Diagnosticare precocemente una malattia o un problema non è, in via di principio, positivo o negativo; quello che conta è l’intenzione con cui si fa – migliorare la salute e la sicurezza del bambino che deve nascere o abortire nel caso in cui il risultato confermi una malformazione.
L’ostetricia è una delle scienze che hanno compiuto più progressi negli ultimi decenni. L’introduzione di tecniche di diagnosi prenatale ha permesso di migliorare la salute di madre e figli e di salvare migliaia di vite. L’ecografia, ad esempio, ha permesso un enorme progresso in questo senso.
La diagnosi prenatale può aiutare a individuare problemi di salute nel bambino che deve nascere che potrebbero essere curati con una terapia prenatale adeguata, e infatti iniziano ad essere possibili operazioni intrauterine che permettono di correggere alcuni problemi prima della nascita del bambino.

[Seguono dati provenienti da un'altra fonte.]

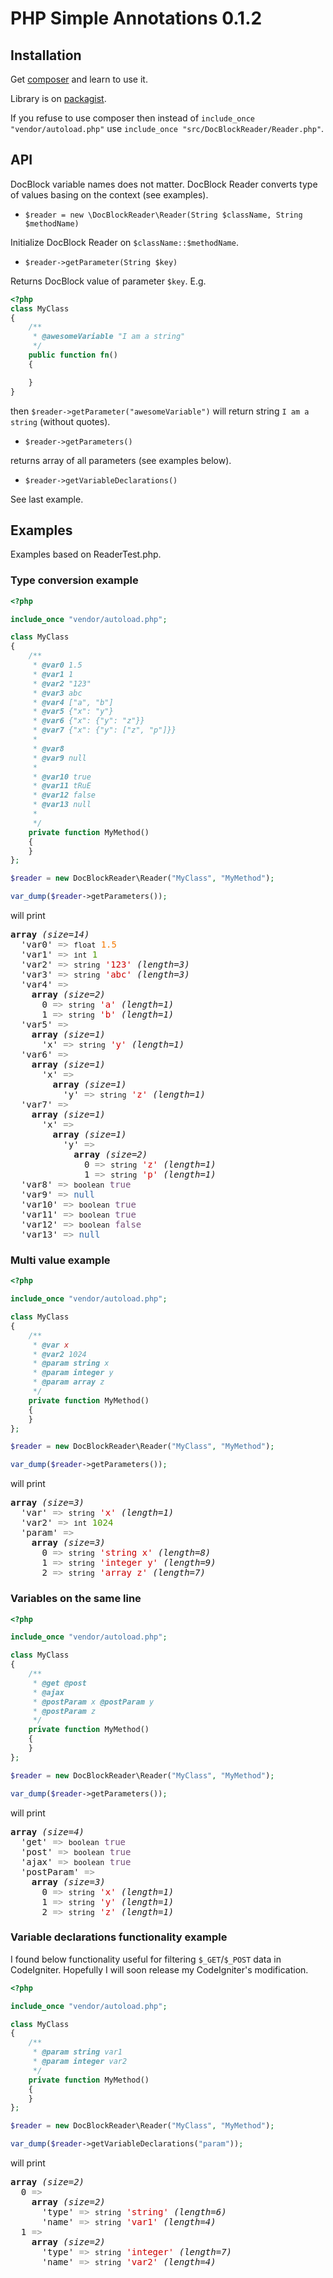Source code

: # PHP Simple Annotations 0.1.2

## Installation

Get [composer](http://getcomposer.org/) and learn to use it.

Library is on [packagist](https://packagist.org/packages/jan-swiecki/simple-annotations).

If you refuse to use composer then instead of `include_once "vendor/autoload.php"` use `include_once "src/DocBlockReader/Reader.php"`.

## API

DocBlock variable names does not matter. DocBlock Reader converts type of values basing on the context (see examples).

* `$reader = new \DocBlockReader\Reader(String $className, String $methodName)`

 Initialize DocBlock Reader on `$className::$methodName`.

* `$reader->getParameter(String $key)`

 Returns DocBlock value of parameter `$key`. E.g.

 ```php
 <?php
 class MyClass
 {
     /**
      * @awesomeVariable "I am a string"
      */
     public function fn()
     {

     }
 }
 ```

 then `$reader->getParameter("awesomeVariable")` will return string `I am a string` (without quotes).

* `$reader->getParameters()`

 returns array of all parameters (see examples below).

* `$reader->getVariableDeclarations()`

 See last example.

## Examples

Examples based on ReaderTest.php.

### Type conversion example

```php
<?php

include_once "vendor/autoload.php";

class MyClass
{
	/**
	 * @var0 1.5
	 * @var1 1
	 * @var2 "123"
	 * @var3 abc
	 * @var4 ["a", "b"]
	 * @var5 {"x": "y"}
	 * @var6 {"x": {"y": "z"}}
	 * @var7 {"x": {"y": ["z", "p"]}}
	 *
	 * @var8
	 * @var9 null
	 *
	 * @var10 true
	 * @var11 tRuE
	 * @var12 false
	 * @var13 null
	 * 
	 */
	private function MyMethod()
	{
	}
};

$reader = new DocBlockReader\Reader("MyClass", "MyMethod");

var_dump($reader->getParameters());
```

will print


<pre class='xdebug-var-dump' dir='ltr'>
<b>array</b> <i>(size=14)</i>
  'var0' <font color='#888a85'>=&gt;</font> <small>float</small> <font color='#f57900'>1.5</font>
  'var1' <font color='#888a85'>=&gt;</font> <small>int</small> <font color='#4e9a06'>1</font>
  'var2' <font color='#888a85'>=&gt;</font> <small>string</small> <font color='#cc0000'>'123'</font> <i>(length=3)</i>
  'var3' <font color='#888a85'>=&gt;</font> <small>string</small> <font color='#cc0000'>'abc'</font> <i>(length=3)</i>
  'var4' <font color='#888a85'>=&gt;</font> 
    <b>array</b> <i>(size=2)</i>
      0 <font color='#888a85'>=&gt;</font> <small>string</small> <font color='#cc0000'>'a'</font> <i>(length=1)</i>
      1 <font color='#888a85'>=&gt;</font> <small>string</small> <font color='#cc0000'>'b'</font> <i>(length=1)</i>
  'var5' <font color='#888a85'>=&gt;</font> 
    <b>array</b> <i>(size=1)</i>
      'x' <font color='#888a85'>=&gt;</font> <small>string</small> <font color='#cc0000'>'y'</font> <i>(length=1)</i>
  'var6' <font color='#888a85'>=&gt;</font> 
    <b>array</b> <i>(size=1)</i>
      'x' <font color='#888a85'>=&gt;</font> 
        <b>array</b> <i>(size=1)</i>
          'y' <font color='#888a85'>=&gt;</font> <small>string</small> <font color='#cc0000'>'z'</font> <i>(length=1)</i>
  'var7' <font color='#888a85'>=&gt;</font> 
    <b>array</b> <i>(size=1)</i>
      'x' <font color='#888a85'>=&gt;</font> 
        <b>array</b> <i>(size=1)</i>
          'y' <font color='#888a85'>=&gt;</font> 
            <b>array</b> <i>(size=2)</i>
              0 <font color='#888a85'>=&gt;</font> <small>string</small> <font color='#cc0000'>'z'</font> <i>(length=1)</i>
              1 <font color='#888a85'>=&gt;</font> <small>string</small> <font color='#cc0000'>'p'</font> <i>(length=1)</i>
  'var8' <font color='#888a85'>=&gt;</font> <small>boolean</small> <font color='#75507b'>true</font>
  'var9' <font color='#888a85'>=&gt;</font> <font color='#3465a4'>null</font>
  'var10' <font color='#888a85'>=&gt;</font> <small>boolean</small> <font color='#75507b'>true</font>
  'var11' <font color='#888a85'>=&gt;</font> <small>boolean</small> <font color='#75507b'>true</font>
  'var12' <font color='#888a85'>=&gt;</font> <small>boolean</small> <font color='#75507b'>false</font>
  'var13' <font color='#888a85'>=&gt;</font> <font color='#3465a4'>null</font>
</pre>

### Multi value example

```php
<?php

include_once "vendor/autoload.php";

class MyClass
{
	/**
	 * @var x
	 * @var2 1024
	 * @param string x
	 * @param integer y
	 * @param array z
	 */
	private function MyMethod()
	{
	}
};

$reader = new DocBlockReader\Reader("MyClass", "MyMethod");

var_dump($reader->getParameters());
```

will print


<pre class='xdebug-var-dump' dir='ltr'>
<b>array</b> <i>(size=3)</i>
  'var' <font color='#888a85'>=&gt;</font> <small>string</small> <font color='#cc0000'>'x'</font> <i>(length=1)</i>
  'var2' <font color='#888a85'>=&gt;</font> <small>int</small> <font color='#4e9a06'>1024</font>
  'param' <font color='#888a85'>=&gt;</font> 
    <b>array</b> <i>(size=3)</i>
      0 <font color='#888a85'>=&gt;</font> <small>string</small> <font color='#cc0000'>'string x'</font> <i>(length=8)</i>
      1 <font color='#888a85'>=&gt;</font> <small>string</small> <font color='#cc0000'>'integer y'</font> <i>(length=9)</i>
      2 <font color='#888a85'>=&gt;</font> <small>string</small> <font color='#cc0000'>'array z'</font> <i>(length=7)</i>
</pre>

### Variables on the same line

```php
<?php

include_once "vendor/autoload.php";

class MyClass
{
	/**
	 * @get @post
	 * @ajax
	 * @postParam x @postParam y
	 * @postParam z
	 */
	private function MyMethod()
	{
	}
};

$reader = new DocBlockReader\Reader("MyClass", "MyMethod");

var_dump($reader->getParameters());
```

will print

<pre class='xdebug-var-dump' dir='ltr'>
<b>array</b> <i>(size=4)</i>
  'get' <font color='#888a85'>=&gt;</font> <small>boolean</small> <font color='#75507b'>true</font>
  'post' <font color='#888a85'>=&gt;</font> <small>boolean</small> <font color='#75507b'>true</font>
  'ajax' <font color='#888a85'>=&gt;</font> <small>boolean</small> <font color='#75507b'>true</font>
  'postParam' <font color='#888a85'>=&gt;</font> 
    <b>array</b> <i>(size=3)</i>
      0 <font color='#888a85'>=&gt;</font> <small>string</small> <font color='#cc0000'>'x'</font> <i>(length=1)</i>
      1 <font color='#888a85'>=&gt;</font> <small>string</small> <font color='#cc0000'>'y'</font> <i>(length=1)</i>
      2 <font color='#888a85'>=&gt;</font> <small>string</small> <font color='#cc0000'>'z'</font> <i>(length=1)</i>
</pre>

### Variable declarations functionality example

I found below functionality useful for filtering `$_GET`/`$_POST` data in CodeIgniter. Hopefully I will soon release my CodeIgniter's modification.

```php
<?php

include_once "vendor/autoload.php";

class MyClass
{
	/**
	 * @param string var1
	 * @param integer var2
	 */
	private function MyMethod()
	{
	}
};

$reader = new DocBlockReader\Reader("MyClass", "MyMethod");

var_dump($reader->getVariableDeclarations("param"));
```

will print

<pre class='xdebug-var-dump' dir='ltr'>
<b>array</b> <i>(size=2)</i>
  0 <font color='#888a85'>=&gt;</font> 
    <b>array</b> <i>(size=2)</i>
      'type' <font color='#888a85'>=&gt;</font> <small>string</small> <font color='#cc0000'>'string'</font> <i>(length=6)</i>
      'name' <font color='#888a85'>=&gt;</font> <small>string</small> <font color='#cc0000'>'var1'</font> <i>(length=4)</i>
  1 <font color='#888a85'>=&gt;</font> 
    <b>array</b> <i>(size=2)</i>
      'type' <font color='#888a85'>=&gt;</font> <small>string</small> <font color='#cc0000'>'integer'</font> <i>(length=7)</i>
      'name' <font color='#888a85'>=&gt;</font> <small>string</small> <font color='#cc0000'>'var2'</font> <i>(length=4)</i>
</pre>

Altre terapie che stanno iniziando a svilupparsi sono quelle della farmacia prenatale, e anche la terapia genica.
A questi progressi, la medicina ne potrà aggiungere in futuro altri ancor maggiori che apriranno a nuove speranze.
Tuttavia, “accade non poche volte che queste tecniche siano messe al servizio di una mentalità eugenetica”, che “pretende di misurare il valore di una vita umana soltanto secondo parametri di ‘normalità’ e di benessere fisico” (Giovanni Paolo II, Evangelium vitae, n. 63), e mediante la quale si arriva a giustificare la “selezione” embrionale e la distruzione di bambini affetti da ipotetiche malformazioni.
“Una diagnosi attestante l’esistenza di una malformazione o di una malattia ereditaria non deve equivalere a una sentenza di morte”, avverte in questo senso la Donum vitae.
La diagnosi prenatale, quindi, contraddice gravemente la legge morale in moltissimi casi in cui prevede, in funzione dei risultati, la possibilità di provocare un aborto, definito erroneamente “terapeutico” – erroneamente perché non cura l’embrione, ma lo distrugge.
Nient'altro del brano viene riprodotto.